クーパン韓国臨時代表のハロルド・ロジャース氏。
共和党所属のジム・ジョーダン下院司法委員長とスコット・フィッツジェラルド規制改革・反独占小委員長は連名で送った書簡と添付の召喚状で、23日に開かれる下院司法委員会の公聴会に出席し、クーパンに対する韓国政府の措置などについて証言するよう求めた。議会証言が必要な理由として「韓国の政府機関が米テック企業に対する差別的措置を強化し、米国市民に対する刑事処罰の脅威まで提起している」点を挙げた。
司法委は特にロジャース代表に対し、韓国の大統領室をはじめ政府・国会などとやり取りした通信記録も併せて提出するよう求めた。韓国の捜査機関が進める捜査を事実上、自国民に対する「刑事処罰の脅威」と規定し、韓国政府の措置についてクーパン側の主張を直接聞く意図とみられる。クーパン側はこれについて「米議会の召喚状を受け取った場合、出席を検討する予定だ」との立場を明らかにした。
一部では、韓国に対する相互関税を従来の15%から25%へ引き上げると通知した時期が重なっている点に注目する声も出ている。
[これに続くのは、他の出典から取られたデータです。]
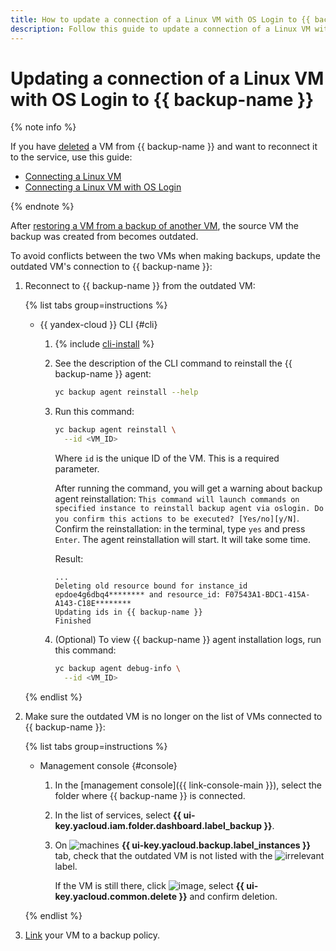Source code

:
 ```yaml
---
title: How to update a connection of a Linux VM with OS Login to {{ backup-full-name }}
description: Follow this guide to update a connection of a Linux VM with OS Login to {{ backup-full-name }}.
---
```


# Updating a connection of a Linux VM with OS Login to {{ backup-name }}

{% note info %}

If you have [deleted](delete-vm.md) a VM from {{ backup-name }} and want to reconnect it to the service, use this guide:

* [Connecting a Linux VM](connect-vm-linux.md)
* [Connecting a Linux VM with OS Login](connect-vm-oslogin-linux.md)

{% endnote %}

After [restoring a VM from a backup of another VM](./backup-vm/non-native-recovery.md), the source VM the backup was created from becomes outdated.

To avoid conflicts between the two VMs when making backups, update the outdated VM's connection to {{ backup-name }}:

1. Reconnect to {{ backup-name }} from the outdated VM:

   {% list tabs group=instructions %}

   - {{ yandex-cloud }} CLI {#cli}

     1. {% include [cli-install](../../_includes/cli-install.md) %}
     1. See the description of the CLI command to reinstall the {{ backup-name }} agent:

        ```bash
        yc backup agent reinstall --help
        ```

     1. Run this command:

        ```bash
        yc backup agent reinstall \
          --id <VM_ID>
        ```

        Where `id` is the unique ID of the VM. This is a required parameter.

        After running the command, you will get a warning about backup agent reinstallation: `This command will launch commands on specified instance to reinstall backup agent via oslogin. Do you confirm this actions to be executed? [Yes/no][y/N]`. Confirm the reinstallation: in the terminal, type `yes` and press `Enter`. The agent reinstallation will start. It will take some time.

        Result:

        ```text
        ...
        Deleting old resource bound for instance_id epdoe4g6dbq4******** and resource_id: F07543A1-BDC1-415A-A143-C18E********
        Updating ids in {{ backup-name }}
        Finished
        ```

     1. (Optional) To view {{ backup-name }} agent installation logs, run this command:

        ```bash
        yc backup agent debug-info \
          --id <VM_ID>
        ```

   {% endlist %}

1. Make sure the outdated VM is no longer on the list of VMs connected to {{ backup-name }}:

   {% list tabs group=instructions %}

   - Management console {#console}

     1. In the [management console]({{ link-console-main }}), select the folder where {{ backup-name }} is connected.
     1. In the list of services, select **{{ ui-key.yacloud.iam.folder.dashboard.label_backup }}**.
     1. On ![machines](../../_assets/console-icons/server.svg) **{{ ui-key.yacloud.backup.label_instances }}** tab, check that the outdated VM is not listed with the ![irrelevant](../../_assets/console-icons/circle-info-fill.svg) label.

        If the VM is still there, click ![image](../../_assets/console-icons/ellipsis.svg), select **{{ ui-key.yacloud.common.delete }}** and confirm deletion.

   {% endlist %}

1. [Link](./policy-vm/attach-and-detach-vm.md) your VM to a backup policy.
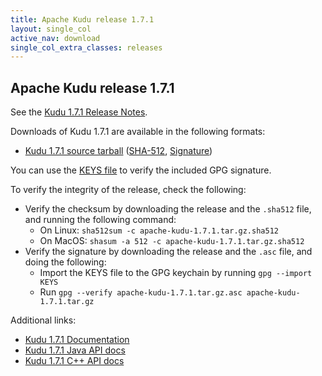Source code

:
```yaml
---
title: Apache Kudu release 1.7.1
layout: single_col
active_nav: download
single_col_extra_classes: releases
---
```


<!--

Licensed to the Apache Software Foundation (ASF) under one
or more contributor license agreements.  See the NOTICE file
distributed with this work for additional information
regarding copyright ownership.  The ASF licenses this file
to you under the Apache License, Version 2.0 (the
"License"); you may not use this file except in compliance
with the License.  You may obtain a copy of the License at

  http://www.apache.org/licenses/LICENSE-2.0

Unless required by applicable law or agreed to in writing,
software distributed under the License is distributed on an
"AS IS" BASIS, WITHOUT WARRANTIES OR CONDITIONS OF ANY
KIND, either express or implied.  See the License for the
specific language governing permissions and limitations
under the License.

-->

## Apache Kudu release 1.7.1

See the [Kudu 1.7.1 Release Notes](docs/release_notes.html).

Downloads of Kudu 1.7.1 are available in the following formats:

* [Kudu 1.7.1 source tarball](http://www.apache.org/closer.cgi?filename=kudu/1.7.1/apache-kudu-1.7.1.tar.gz)
  ([SHA-512](https://archive.apache.org/dist/kudu/1.7.1/apache-kudu-1.7.1.tar.gz.sha512),
  [Signature](https://archive.apache.org/dist/kudu/1.7.1/apache-kudu-1.7.1.tar.gz.asc))

You can use the [KEYS file](https://www.apache.org/dist/kudu/KEYS) to verify the included GPG signature.

To verify the integrity of the release, check the following:

* Verify the checksum by downloading the release and the `.sha512` file, and
  running the following command:
    * On Linux: `sha512sum -c apache-kudu-1.7.1.tar.gz.sha512`
    * On MacOS: `shasum -a 512 -c apache-kudu-1.7.1.tar.gz.sha512`
* Verify the signature by downloading the release and the `.asc` file, and
  doing the following:
    * Import the KEYS file to the GPG keychain by running `gpg --import KEYS`
    * Run `gpg --verify apache-kudu-1.7.1.tar.gz.asc apache-kudu-1.7.1.tar.gz`

Additional links:

* [Kudu 1.7.1 Documentation](docs/)
* [Kudu 1.7.1 Java API docs](apidocs/)
* [Kudu 1.7.1 C++ API docs](cpp-client-api/)

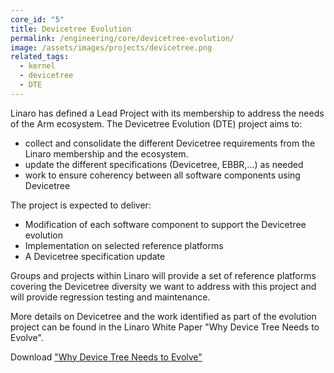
 ```yaml
---
core_id: "5"
title: Devicetree Evolution
permalink: /engineering/core/devicetree-evolution/
image: /assets/images/projects/devicetree.png
related_tags:
  - kernel
  - devicetree
  - DTE
---
```

Linaro has defined a Lead Project with its membership to address the needs of the Arm ecosystem. The Devicetree Evolution (DTE) project aims to:
* collect and consolidate the different Devicetree requirements from the Linaro membership and the ecosystem.
* update the different specifications (Devicetree, EBBR,...) as needed
* work to ensure coherency between all software components using Devicetree


The project is expected to deliver:
* Modification of each software component to support the Devicetree evolution
* Implementation on selected reference platforms
* A Devicetree specification update


Groups and projects within Linaro will provide a set of reference platforms covering the Devicetree diversity we want to address with this project and will provide regression testing and maintenance.

More details on Devicetree and the work identified as part of the evolution project can be found in the Linaro White Paper "Why Device Tree Needs to Evolve". 

Download ["Why Device Tree Needs to Evolve"](url)
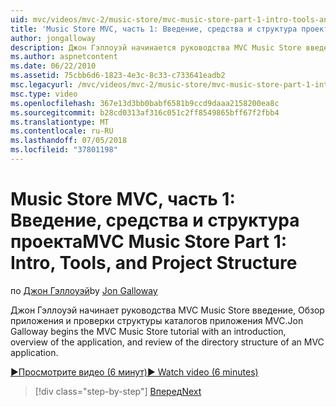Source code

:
 ```yaml
---
uid: mvc/videos/mvc-2/music-store/mvc-music-store-part-1-intro-tools-and-project-structure
title: 'Music Store MVC, часть 1: Введение, средства и структура проекта | Документация Майкрософт'
author: jongalloway
description: Джон Гэллоуэй начинается руководства MVC Music Store введение, Обзор структуры каталогов боя MVC и обзор приложения...
ms.author: aspnetcontent
ms.date: 06/22/2010
ms.assetid: 75cbb6d6-1823-4e3c-8c33-c733641eadb2
msc.legacyurl: /mvc/videos/mvc-2/music-store/mvc-music-store-part-1-intro-tools-and-project-structure
msc.type: video
ms.openlocfilehash: 367e13d3bb0babf6581b9ccd9daaa2158200ea8c
ms.sourcegitcommit: b28cd0313af316c051c2ff8549865bff67f2fbb4
ms.translationtype: MT
ms.contentlocale: ru-RU
ms.lasthandoff: 07/05/2018
ms.locfileid: "37801198"
---
```

<a name="mvc-music-store-part-1-intro-tools-and-project-structure"></a><span data-ttu-id="631da-103">Music Store MVC, часть 1: Введение, средства и структура проекта</span><span class="sxs-lookup"><span data-stu-id="631da-103">MVC Music Store Part 1: Intro, Tools, and Project Structure</span></span>
====================
<span data-ttu-id="631da-104">по [Джон Гэллоуэй](https://github.com/jongalloway)</span><span class="sxs-lookup"><span data-stu-id="631da-104">by [Jon Galloway](https://github.com/jongalloway)</span></span>

<span data-ttu-id="631da-105">Джон Гэллоуэй начинает руководства MVC Music Store введение, Обзор приложения и проверки структуры каталогов приложения MVC.</span><span class="sxs-lookup"><span data-stu-id="631da-105">Jon Galloway begins the MVC Music Store tutorial with an introduction, overview of the application, and review of the directory structure of an MVC application.</span></span>

[<span data-ttu-id="631da-106">&#9654;Просмотрите видео (6 минут)</span><span class="sxs-lookup"><span data-stu-id="631da-106">&#9654; Watch video (6 minutes)</span></span>](https://channel9.msdn.com/Blogs/ASP-NET-Site-Videos/mvc-music-store-part-1-intro-tools-and-project-structure)

> [!div class="step-by-step"]
> [<span data-ttu-id="631da-107">Вперед</span><span class="sxs-lookup"><span data-stu-id="631da-107">Next</span></span>](mvc-music-store-part-2-controllers.md)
クーパン問題が韓米通商交渉の不透明感を高めているという指摘だ。
実際、J・D・バンス米副大統領は先月23日、訪米中の金民錫(キム・ミンソク)国務総理と会談した際、先にクーパン関連の問題に言及し、「韓米関係に誤解と緊張が生じないよう適切に管理してほしい」と要請した。その後、関税引き上げ問題を解決するため、金正官(キム・ジョングァン)産業通商部長官と呂翰九(ヨ・ハング)通商交渉本部長がワシントンに急きょ派遣されたが、関税交渉はまだまとまっていない。
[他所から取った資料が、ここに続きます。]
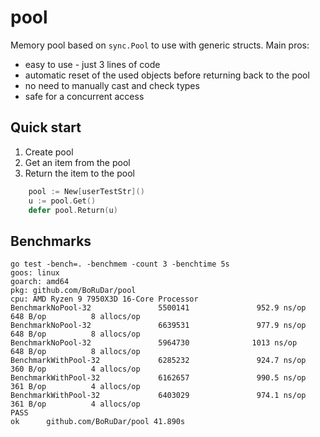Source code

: # pool
Memory pool based on `sync.Pool` to use with generic structs.
Main pros:
* easy to use - just 3 lines of code
* automatic reset of the used objects before returning back to the pool
* no need to manually cast and check types
* safe for a concurrent access

## Quick start

1. Create pool
2. Get an item from the pool
3. Return the item to the pool
```go
    pool := New[userTestStr]()
    u := pool.Get()
    defer pool.Return(u)
```

## Benchmarks 

```
go test -bench=. -benchmem -count 3 -benchtime 5s
goos: linux
goarch: amd64
pkg: github.com/BoRuDar/pool
cpu: AMD Ryzen 9 7950X3D 16-Core Processor          
BenchmarkNoPool-32               5500141               952.9 ns/op           648 B/op          8 allocs/op
BenchmarkNoPool-32               6639531               977.9 ns/op           648 B/op          8 allocs/op
BenchmarkNoPool-32               5964730              1013 ns/op             648 B/op          8 allocs/op
BenchmarkWithPool-32             6285232               924.7 ns/op           360 B/op          4 allocs/op
BenchmarkWithPool-32             6162657               990.5 ns/op           361 B/op          4 allocs/op
BenchmarkWithPool-32             6403029               974.1 ns/op           361 B/op          4 allocs/op
PASS
ok      github.com/BoRuDar/pool 41.890s
```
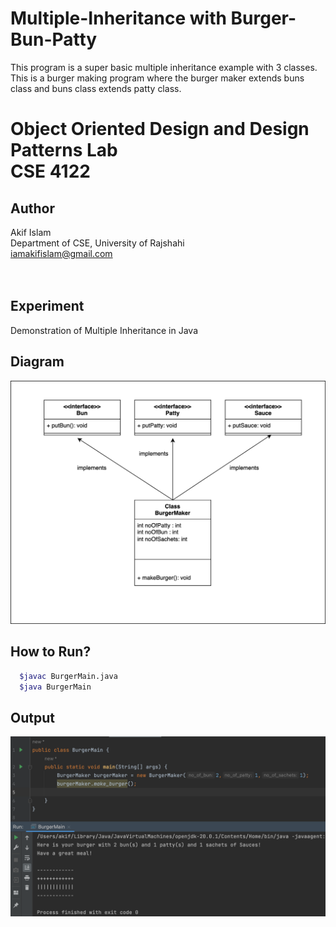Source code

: # Multiple-Inheritance with Burger-Bun-Patty
This program is a super basic multiple inheritance example with 3 classes. This is a burger making program where the burger maker extends buns class and buns class extends patty class.

# Object Oriented Design and Design Patterns Lab<br> CSE 4122
## Author
Akif Islam<br>
Department of CSE, University of Rajshahi<br>
iamakifislam@gmail.com<br><br><br>

## Experiment
<p>Demonstration of Multiple Inheritance in Java</p>

## Diagram

<img src='Multiple_Inheritance_Diagram.png'>


## How to Run?
```bash
  $javac BurgerMain.java
  $java BurgerMain
```

## Output
<img src='SampleOutput.png'>

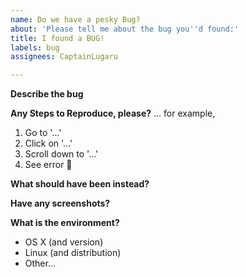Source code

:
```yaml
---
name: Do we have a pesky Bug?
about: 'Please tell me about the bug you''d found:'
title: I found a BUG!
labels: bug
assignees: CaptainLugaru

---
```


**Describe the bug**


**Any Steps to Reproduce, please?**
... for example,

1. Go to '...'
2. Click on '...'
3. Scroll down to '...'
4. See error 🤨

**What should have been instead?**

**Have any screenshots?**


**What is the environment?**
 - OS X (and version)
 - Linux (and distribution)
 - Other...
一方、ソウル警察庁反腐敗捜査隊は6日午後、ロジャース代表を被疑者の身分で呼び出し調査する計画だ。ロジャース代表は昨年12月30~31日に国会で開かれた「クーパン事態合同公聴会」に出席し虚偽証言を行った疑い(国会証言鑑定法上の偽証)を受けている。
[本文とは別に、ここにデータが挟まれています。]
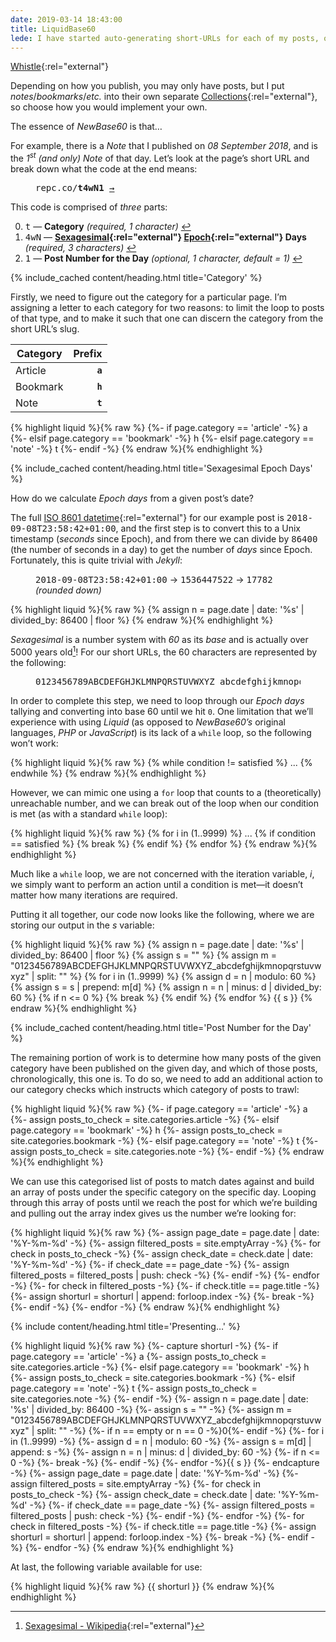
 ```yaml
---
date: 2019-03-14 18:43:00
title: LiquidBase60
lede: I have started auto-generating short-URLs for each of my posts, old and new, and opted to implement Tantek Çelik’s <a href="http://tantek.pbworks.com/w/page/19402946/NewBase60" rel="external"><abbr title="A base 60 numbering system using only ASCII numbers and letters">NewBase60</abbr></a> for representing the unique URLs, but I’ve done so with Liquid so it plays nicely with my Jekyll-powered website.
---
```



[Whistle](http://tantek.pbworks.com/w/page/21743973/Whistle){:rel="external"}

Depending on how you publish, you may only have posts, but I put *notes*/*bookmarks*/*etc.* into their own separate [Collections](https://jekyllrb.com/docs/collections/){:rel="external"}, so choose how you would implement your own.

The essence of *NewBase60* is that…

For example, there is a *Note* that I published on *08 September 2018*, and is the *1<sup>st</sup> (and only) Note* of that day. Let’s look at the page’s short URL and break down what the code at the end means:

<figure>
    <samp class="beta">repc.co/<strong style="color: var(--color-raven);">t</strong><strong style="color: var(--color-canada);">4wN</strong><strong style="color: var(--color-liquid);">1</strong> <a href="https://repc.co/t4wN1">→</a></samp>
</figure>

This code is comprised of *three* parts:

0. <samp class="strong" style="color: var(--color-raven);">t</samp> — **Category** *(required, 1 character)* <a href="#post-type">↩</a>
0. <samp class="strong" style="color: var(--color-canada);">4wN</samp> — **[Sexagesimal](http://en.wikipedia.org/wiki/Sexagesimal){:rel="external"} [Epoch](https://en.wikipedia.org/wiki/Unix_time){:rel="external"} Days** *(required, 3 characters)* <a href="#sexagesimal-epoch-days">↩</a>
0. <samp class="strong" style="color: var(--color-liquid);">1</samp> — **Post Number for the Day** *(optional, 1 character, default = 1)* <a href="#post-number-for-the-day">↩</a>

{% include_cached content/heading.html title='Category' %}

Firstly, we need to figure out the category for a particular page. I’m assigning a letter to each category for two reasons: to limit the loop to posts of that type, and to make it such that one can discern the category from the short URL’s slug.

| Category | Prefix  |
| -------- | ------: |
| Article  | **`a`** |
| Bookmark | **`h`** |
| Note     | **`t`** |

{% highlight liquid %}{% raw %}
{%- if page.category == 'article' -%}
    a
{%- elsif page.category == 'bookmark' -%}
    h
{%- elsif page.category == 'note' -%}
    t
{%- endif -%}
{% endraw %}{% endhighlight %}

{% include_cached content/heading.html title='Sexagesimal Epoch Days' %}

How do we calculate *Epoch days* from a given post’s date?

The full [ISO 8601 datetime](https://en.wikipedia.org/wiki/ISO_8601){:rel="external"} for our example post is <samp>2018-09-08T23:58:42+01:00</samp>, and the first step is to convert this to a Unix timestamp (*seconds* since Epoch), and from there we can divide by <samp>86400</samp> (the number of seconds in a day) to get the number of *days* since Epoch. Fortunately, this is quite trivial with *Jekyll*:

<figure>
    <p><samp>2018-09-08T23:58:42+01:00</samp> → <samp>1536447522</samp> → <samp>17782</samp> <em>(rounded down)</em></p>
</figure>

{% highlight liquid %}{% raw %}
{% assign n = page.date | date: '%s' | divided_by: 86400 | floor %}
{% endraw %}{% endhighlight %}

*Sexagesimal* is a number system with *60* as its *base* and is actually over 5000 years old[^1]! For our short URLs, the 60 characters are represented by the following:

<figure>
    <pre>0123456789ABCDEFGHJKLMNPQRSTUVWXYZ_abcdefghijkmnopqrstuvwxyz</pre>
</figure>

In order to complete this step, we need to loop through our *Epoch days* tallying and converting into base 60 until we hit `0`. One limitation that we’ll experience with using *Liquid* (as opposed to *NewBase60’s* original languages, *PHP* or *JavaScript*) is its lack of a `while` loop, so the following won’t work:

{% highlight liquid %}{% raw %}
{% while condition != satisfied %}
    ...
{% endwhile %}
{% endraw %}{% endhighlight %}

However, we can mimic one using a `for` loop that counts to a (theoretically) unreachable number, and we can break out of the loop when our condition is met (as with a standard `while` loop):

{% highlight liquid %}{% raw %}
{% for i in (1..9999) %}
    ...
    {% if condition == satisfied %}
        {% break %}
    {% endif %}
{% endfor %}
{% endraw %}{% endhighlight %}

Much like a `while` loop, we are not concerned with the iteration variable, <var>i</var>, we simply want to perform an action until a condition is met—it doesn’t matter how many iterations are required.

Putting it all together, our code now looks like the following, where we are storing our output in the <var>s</var> variable:

{% highlight liquid %}{% raw %}
{% assign n = page.date | date: '%s' | divided_by: 86400 | floor %}
{% assign s = "" %}
{% assign m = "0123456789ABCDEFGHJKLMNPQRSTUVWXYZ_abcdefghijkmnopqrstuvwxyz" | split: "" %}
{% for i in (1..9999) %}
    {% assign d = n | modulo: 60 %}
    {% assign s = s | prepend: m[d] %}
    {% assign n = n | minus: d | divided_by: 60 %}
    {% if n <= 0 %}
        {% break %}
    {% endif %}
{% endfor %}
{{ s }}
{% endraw %}{% endhighlight %}

{% include_cached content/heading.html title='Post Number for the Day' %}

The remaining portion of work is to determine how many posts of the given category have been published on the given day, and which of those posts, chronologically, this one is. To do so, we need to add an additional action to our category checks which instructs which category of posts to trawl:

{% highlight liquid %}{% raw %}
{%- if page.category == 'article' -%}
    a
    {%- assign posts_to_check = site.categories.article -%}
{%- elsif page.category == 'bookmark' -%}
    h
    {%- assign posts_to_check = site.categories.bookmark -%}
{%- elsif page.category == 'note' -%}
    t
    {%- assign posts_to_check = site.categories.note -%}
{%- endif -%}
{% endraw %}{% endhighlight %}

We can use this categorised list of posts to match dates against and build an array of posts under the specific category on the specific day. Looping through this array of posts until we reach the post for which we’re building and pulling out the array index gives us the number we’re looking for:

{% highlight liquid %}{% raw %}
{%- assign page_date = page.date | date: '%Y-%m-%d' -%}
{%- assign filtered_posts = site.emptyArray -%}
{%- for check in posts_to_check -%}
    {%- assign check_date = check.date | date: '%Y-%m-%d' -%}
    {%- if check_date == page_date -%}
        {%- assign filtered_posts = filtered_posts | push: check -%}
    {%- endif -%}
{%- endfor -%}
{%- for check in filtered_posts -%}
    {%- if check.title == page.title -%}
        {%- assign shorturl = shorturl | append: forloop.index -%}
        {%- break -%}
    {%- endif -%}
{%- endfor -%}
{% endraw %}{% endhighlight %}

{% include content/heading.html title='Presenting…' %}

{% highlight liquid %}{% raw %}
{%- capture shorturl -%}
    {%- if page.category == 'article' -%}
        a
        {%- assign posts_to_check = site.categories.article -%}
    {%- elsif page.category == 'bookmark' -%}
        h
        {%- assign posts_to_check = site.categories.bookmark -%}
    {%- elsif page.category == 'note' -%}
        t
        {%- assign posts_to_check = site.categories.note -%}
    {%- endif -%}
    {%- assign n = page.date | date: '%s' | divided_by: 86400 -%}
    {%- assign s = "" -%}
    {%- assign m = "0123456789ABCDEFGHJKLMNPQRSTUVWXYZ_abcdefghijkmnopqrstuvwxyz" | split: "" -%}
    {%- if n == empty or n == 0 -%}0{%- endif -%}
    {%- for i in (1..9999) -%}
        {%- assign d = n | modulo: 60 -%}
        {%- assign s = m[d] | append: s -%}
        {%- assign n = n | minus: d | divided_by: 60 -%}
        {%- if n <= 0 -%}
            {%- break -%}
        {%- endif -%}
    {%- endfor -%}{{ s }}
{%- endcapture -%}
{%- assign page_date = page.date | date: '%Y-%m-%d' -%}
{%- assign filtered_posts = site.emptyArray -%}
{%- for check in posts_to_check -%}
    {%- assign check_date = check.date | date: '%Y-%m-%d' -%}
    {%- if check_date == page_date -%}
        {%- assign filtered_posts = filtered_posts | push: check -%}
    {%- endif -%}
{%- endfor -%}
{%- for check in filtered_posts -%}
    {%- if check.title == page.title -%}
        {%- assign shorturl = shorturl | append: forloop.index -%}
        {%- break -%}
    {%- endif -%}
{%- endfor -%}
{% endraw %}{% endhighlight %}

At last, the following variable available for use:

{% highlight liquid %}{% raw %}
{{ shorturl }}
{% endraw %}{% endhighlight %}

[^1]: [Sexagesimal - Wikipedia](https://en.wikipedia.org/wiki/Sexagesimal){:rel="external"}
クーパンは同日「個人アカウント約16万5000件が追加で流出した事実が確認された」とする顧客向け通知を掲載した。流出した情報は、顧客が入力した氏名、電話番号、住所などだ。クーパン側は一方で「二次被害が疑われる事例は確認されていない」と主張した。ロジャース代表は同日午後、全社員に送ったメールで、米連邦準備制度(Fed)次期議長候補に指名されたケビン・ウォーシュ元クーパンInc取締役との関係に触れ、「ケビン氏は2019年10月からクーパン取締役会の一員として長年会社の成長を共にしてきた」と述べた。